Collection entries:
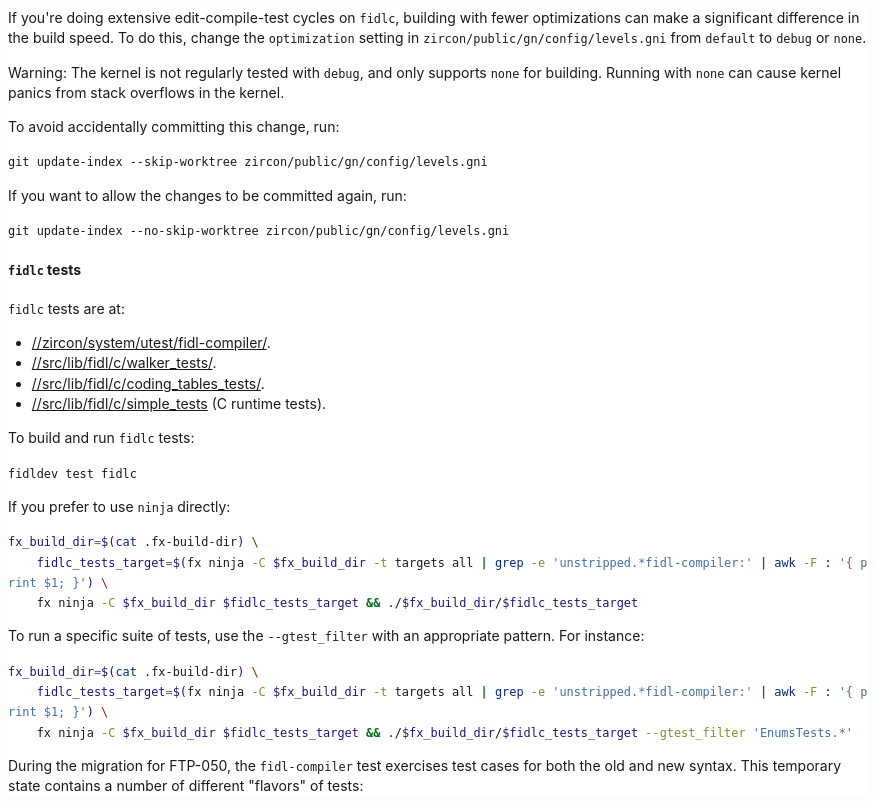 If you're doing extensive edit-compile-test cycles on `fidlc`, building with
fewer optimizations can make a significant difference in the build speed. To do
this, change the `optimization` setting in `zircon/public/gn/config/levels.gni`
from `default` to `debug` or `none`.

Warning: The kernel is not regularly tested with `debug`, and only supports
`none` for building. Running with `none` can cause kernel panics from stack
overflows in the kernel.

To avoid accidentally committing this change, run:

```
git update-index --skip-worktree zircon/public/gn/config/levels.gni
```

If you want to allow the changes to be committed again, run:

```
git update-index --no-skip-worktree zircon/public/gn/config/levels.gni
```

#### `fidlc` tests

`fidlc` tests are at:

* [//zircon/system/utest/fidl-compiler/][fidlc-compiler-tests].
* [//src/lib/fidl/c/walker_tests/][walker-tests].
* [//src/lib/fidl/c/coding_tables_tests/][fidlc-coding-tables-tests].
* [//src/lib/fidl/c/simple_tests][fidl-simple] (C runtime tests).

To build and run `fidlc` tests:

```sh
fidldev test fidlc
```

If you prefer to use `ninja` directly:

```sh
fx_build_dir=$(cat .fx-build-dir) \
    fidlc_tests_target=$(fx ninja -C $fx_build_dir -t targets all | grep -e 'unstripped.*fidl-compiler:' | awk -F : '{ print $1; }') \
    fx ninja -C $fx_build_dir $fidlc_tests_target && ./$fx_build_dir/$fidlc_tests_target
```

To run a specific suite of tests, use the `--gtest_filter` with an appropriate
pattern. For instance:

```sh
fx_build_dir=$(cat .fx-build-dir) \
    fidlc_tests_target=$(fx ninja -C $fx_build_dir -t targets all | grep -e 'unstripped.*fidl-compiler:' | awk -F : '{ print $1; }') \
    fx ninja -C $fx_build_dir $fidlc_tests_target && ./$fx_build_dir/$fidlc_tests_target --gtest_filter 'EnumsTests.*'
```


During the migration for FTP-050, the `fidl-compiler` test exercises test cases
for both the old and new syntax. This temporary state contains a number of
different "flavors" of tests:


[abi-api-compat]: /docs/development/languages/fidl/guides/compatibility/README.md
[fidl-readme]: /docs/development/languages/fidl
[cpp-style]: /docs/development/languages/c-cpp/cpp-style.md
[fidlc-source]: /tools/fidl/fidlc/
[fidlc-coding-tables-tests]: /src/lib/fidl/c/coding_tables_tests/
[fidl-simple]: /src/lib/fidl/c/simple_tests/
[fidlc-compiler-tests]: /zircon/system/utest/fidl-compiler/
[walker-tests]: /src/lib/fidl/c/walker_tests/
[jsonir]: /docs/reference/fidl/language/json-ir.md
[getting_started]: /docs/get-started/README.md
[compat_readme]: /src/tests/fidl/compatibility/README.md
[go-test-flags]: https://golang.org/cmd/go/#hdr-Testing_flags
[fidl-misc]: https://fuchsia.googlesource.com/fidl-misc
[fidldev]: https://fuchsia.googlesource.com/fidl-misc/+/HEAD/fidldev
[RFC-0042]: /docs/contribute/governance/rfcs/0042_non_nullable_types.md
[pagination]: /docs/development/languages/fidl/guides/max-out-pagination.md
[/tools/fidl/fidlc/lib/c_generator.cc]: /tools/fidl/fidlc/lib/c_generator.cc
[/tools/fidl/fidlc/lib/tables_generator.cc]: /tools/fidl/fidlc/lib/tables_generator.cc
[/tools/fidl/fidlgen_hlcpp]: /tools/fidl/fidlgen_hlcpp
[/tools/fidl/fidlgen_llcpp]: /tools/fidl/fidlgen_llcpp
[/tools/fidl/fidlgen_go]: /tools/fidl/fidlgen_go
[/tools/fidl/fidlgen_rust]: /tools/fidl/fidlgen_rust
[/tools/fidl/fidlgen_dart]: /tools/fidl/fidlgen_dart
[/sdk/lib/fidl/cpp]: /sdk/lib/fidl/cpp
[/src/lib/fidl/rust]: /src/lib/fidl/rust
[/zircon/system/ulib/fidl]: /zircon/system/ulib/fidl
[/third_party/go/src/syscall/zx/fidl]: /third_party/go/src/syscall/zx/fidl
[/sdk/dart/fidl]: /sdk/dart/fidl
[/src/lib/fidl/c]: /src/lib/fidl/c
[/src/lib/fidl/llcpp]: /src/lib/fidl/llcpp
[/src/tests/fidl/dart_bindings_test]: /src/tests/fidl/dart_bindings_test
[/tools/fidl/lib/fidlgen]: /tools/fidl/lib/fidlgen
[/tools/fidl/gidl]: /tools/fidl/gidl
[/src/tests/fidl/conformance_suite]: /src/tests/fidl/conformance_suite
[/src/lib/fidl/llcpp/tests/conformance/conformance_utils.h]: /src/lib/fidl/llcpp/tests/conformance/conformance_utils.h
[/src/lib/fidl/rust/gidl_util]: /src/lib/fidl/rust/gidl_util
[/third_party/go/src/syscall/zx/fidl/fidl_test]: /third_party/go/src/syscall/zx/fidl/fidl_test
[/src/lib/fidl/dart/gidl]: /src/lib/fidl/dart/gidl
[/src/tests/benchmarks/fidl/benchmark_suite]: /src/tests/benchmarks/fidl/benchmark_suite
[/src/tests/benchmarks/fidl]: /src/tests/benchmarks/fidl
[/src/tests/fidl/source_compatibility]: /src/tests/fidl/source_compatibility
[/src/tests/fidl/compatibility/]: /src/tests/fidl/compatibility/
[/src/tests/fidl/dangerous_identifiers]: /src/tests/fidl/dangerous_identifiers
[/tools/fidl/fidldoc]: /tools/fidl/fidldoc
[/tools/fidl/fidlmerge]: /tools/fidl/fidlmerge
[/tools/fidl/measure-tape]: /tools/fidl/measure-tape
[/tools/fidl/scripts]: /tools/fidl/scripts
[/garnet/public/lib/fostr]: /garnet/public/lib/fostr
[/garnet/public/build/fostr]: /garnet/public/build/fostr
[/topaz/bin/dart_fidl_json]: /topaz/bin/dart_fidl_json
[/src/lib/fidl_codec]: /src/lib/fidl_codec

PROBLEM STATEMENT: From the records above, return each line that includes "simple".

COMPLETED TASK:
* [//src/lib/fidl/c/simple_tests][fidl-simple] (C runtime tests).
[fidl-simple]: /src/lib/fidl/c/simple_tests/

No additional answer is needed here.